▸ BRIEF
The expected output is the complete listing, copied exactly.

▸ MATERIAL PROVIDED

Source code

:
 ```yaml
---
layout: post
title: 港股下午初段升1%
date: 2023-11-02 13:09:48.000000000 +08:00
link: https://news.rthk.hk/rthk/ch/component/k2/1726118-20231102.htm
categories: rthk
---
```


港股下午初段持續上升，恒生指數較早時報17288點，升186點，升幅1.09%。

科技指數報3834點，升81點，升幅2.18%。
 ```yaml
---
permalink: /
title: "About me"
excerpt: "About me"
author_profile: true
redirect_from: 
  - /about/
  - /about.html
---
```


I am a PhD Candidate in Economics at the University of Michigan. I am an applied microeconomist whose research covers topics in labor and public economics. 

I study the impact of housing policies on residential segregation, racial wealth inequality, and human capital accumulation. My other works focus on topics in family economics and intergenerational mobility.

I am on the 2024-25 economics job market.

▸ YOUR RESPONSE
Source code

:
 ```yaml
---
layout: post
title: 港股下午初段升1%
date: 2023-11-02 13:09:48.000000000 +08:00
link: https://news.rthk.hk/rthk/ch/component/k2/1726118-20231102.htm
categories: rthk
---
```


港股下午初段持續上升，恒生指數較早時報17288點，升186點，升幅1.09%。

科技指數報3834點，升81點，升幅2.18%。
 ```yaml
---
permalink: /
title: "About me"
excerpt: "About me"
author_profile: true
redirect_from: 
  - /about/
  - /about.html
---
```


I am a PhD Candidate in Economics at the University of Michigan. I am an applied microeconomist whose research covers topics in labor and public economics. 

I study the impact of housing policies on residential segregation, racial wealth inequality, and human capital accumulation. My other works focus on topics in family economics and intergenerational mobility.

I am on the 2024-25 economics job market.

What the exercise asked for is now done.